The Andhra Pradesh Power Purchase Agreements (PPA) mess continues to get curiouser. After some clumsy damage to the prospects of existing and future solar projects with the unilateral decision to relook PPA’s, the state government’s latest missive to Solar Energy Corporation of India (SECI) and National Thermal Power Corporation (NTPC) ups the stakes further.
The Andhra Pradesh state Discom has now written to the central agency and the power PSU respectively to reduce the tariffs on almost 1650 MW of projects allotted in 2016 retrospectively, to a level of Rs 2.44, the lowest tariff discovered in subsequent auctions. Not only does the move smack of political brinkmanship, but it is also likely to hurt an even wider swathe of the industry now.
While the PPA ‘renegotiation’ has already caused the ratings agency to downgrade some project in the state for now, the latest move seemingly puts even projects under execution at risk. For, in its letter to the central entities, the state government has made it clear that the high rates are a reason for the state Discom being unable to clear payments, a clear case of ‘take it or leave it’, or arm twisting, depending on where you see these actions from.
As of now, the letter targets two specific solar parks: Anantpur for 250 MW and Kurnool for 1000 MW where agreed tariffs have been much higher, as they were in most parts of the country around the same time. In the range of Rs 4.50 to Rs 5.50 per unit, tariffs only started sliding a few months after these projects were closed, going all the way down to Rs 2.44 by 2017-18 in the Bhadla Solar park. The firms impacted by this sparring between the state and the centre are Acme Solar, Azure Power, Tata BP Solar and FRV Solar, among a few others.

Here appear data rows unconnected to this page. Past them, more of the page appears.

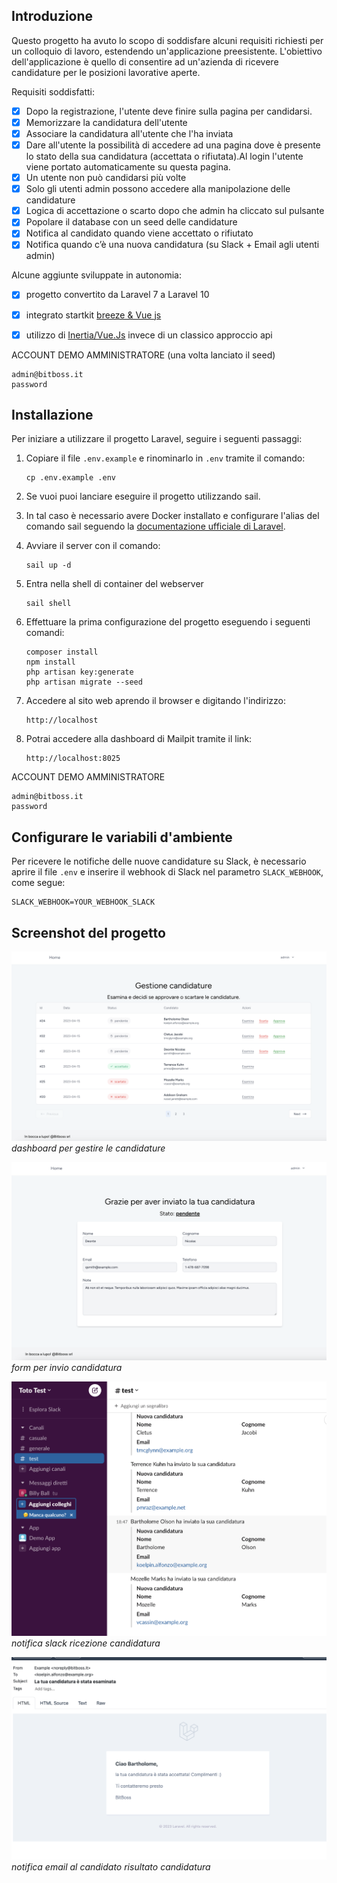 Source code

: ## Introduzione
Questo progetto ha avuto lo scopo di soddisfare alcuni requisiti richiesti per un colloquio di lavoro, estendendo un'applicazione preesistente. L'obiettivo dell'applicazione è quello di consentire ad un'azienda di ricevere candidature per le posizioni lavorative aperte.

Requisiti soddisfatti:
- [x] Dopo la registrazione, l'utente deve finire sulla pagina per candidarsi.
- [x] Memorizzare la candidatura dell'utente
- [x] Associare la candidatura all'utente che l'ha inviata
- [x] Dare all'utente la possibilità di accedere ad una pagina dove è presente lo stato della sua candidatura (accettata o rifiutata).Al login l'utente viene portato automaticamente su questa pagina.
- [x] Un utente non può candidarsi più volte
- [x] Solo gli utenti admin possono accedere alla manipolazione delle candidature
- [x] Logica di accettazione o scarto dopo che admin ha cliccato sul pulsante
- [x] Popolare il database con un seed delle candidature
- [x] Notifica al candidato quando viene accettato o rifiutato
- [x] Notifica quando c’è una nuova candidatura (su Slack + Email agli utenti admin)

Alcune aggiunte sviluppate in autonomia:
- [x] progetto convertito da Laravel 7 a Laravel 10
- [x] integrato startkit [breeze & Vue js](https://laravel.com/docs/10.x/starter-kits)
- [x] utilizzo di [Inertia/Vue.Js](https://inertiajs.com/) invece di un classico approccio api 


ACCOUNT DEMO AMMINISTRATORE (una volta lanciato il seed)
```
admin@bitboss.it
password
```
## Installazione

Per iniziare a utilizzare il progetto Laravel, seguire i seguenti passaggi:

1. Copiare il file `.env.example` e rinominarlo in `.env` tramite il comando:

    ```
    cp .env.example .env
    ```

2. Se vuoi puoi lanciare eseguire il progetto utilizzando sail.
3. In tal caso è  necessario avere Docker installato e configurare l'alias del comando sail seguendo la [documentazione ufficiale di Laravel](https://laravel.com/docs/10.x/sail#configuring-a-shell-alias).
4. Avviare il server
   con il comando:

    ```
    sail up -d
    ```
5. Entra nella shell di container del webserver

    ```
    sail shell
    ```

6. Effettuare la prima configurazione del progetto eseguendo i seguenti comandi:

    ```
    composer install
    npm install
    php artisan key:generate
    php artisan migrate --seed
    ```

7. Accedere al sito web aprendo il browser e digitando l'indirizzo:

    ```
    http://localhost
    ```

8. Potrai accedere alla dashboard di Mailpit tramite il link:

    ```
    http://localhost:8025
    ```

ACCOUNT DEMO AMMINISTRATORE 
```
admin@bitboss.it
password
```

## Configurare le variabili d'ambiente

Per ricevere le notifiche delle nuove candidature su Slack, è necessario aprire il file `.env` e inserire il webhook di
Slack nel parametro `SLACK_WEBHOOK`, come segue:

```
SLACK_WEBHOOK=YOUR_WEBHOOK_SLACK
```

## Screenshot del progetto

![Screensaver 1](public/screensaver/1.png)
*dashboard per gestire le candidature*

![Screensaver 2](public/screensaver/2.png )
*form per invio candidatura*

![Screensaver 3](public/screensaver/3.png )
*notifica slack ricezione candidatura*

![Screensaver 4](public/screensaver/4.png )
*notifica email al candidato risultato candidatura*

Many see it as unfair for a state with 23,000 MW of installed capacity to pick on the last 5 percent. They see the unfairness of taking the lowest price ever discovered as the benchmark for paying all solar power developers, retrospectively. For truth be told, if the Andhra Government was to conduct an auction for the same projects again, they will be lucky to get a power tariff of anything under Rs 3, if at all.
For a state that in recent years has been in the thick of skirmishes with the centre for more funds, to use the renewables sector as a convenient scapegoat might make sense for the limited collateral loss it will cause, but the damage it does to India’s own reputation as a market where signed contracts with the government are supreme, is incalculable.
The onus is now on the central government to move to resolve the issue in a way that gives the Andhra state government an escape route from its tall promises of delivering lower cost deals on old agreements. It’s a slippery slope that many other state governments, and the full utility scale renewables sector in India and the world, are watching with great interest.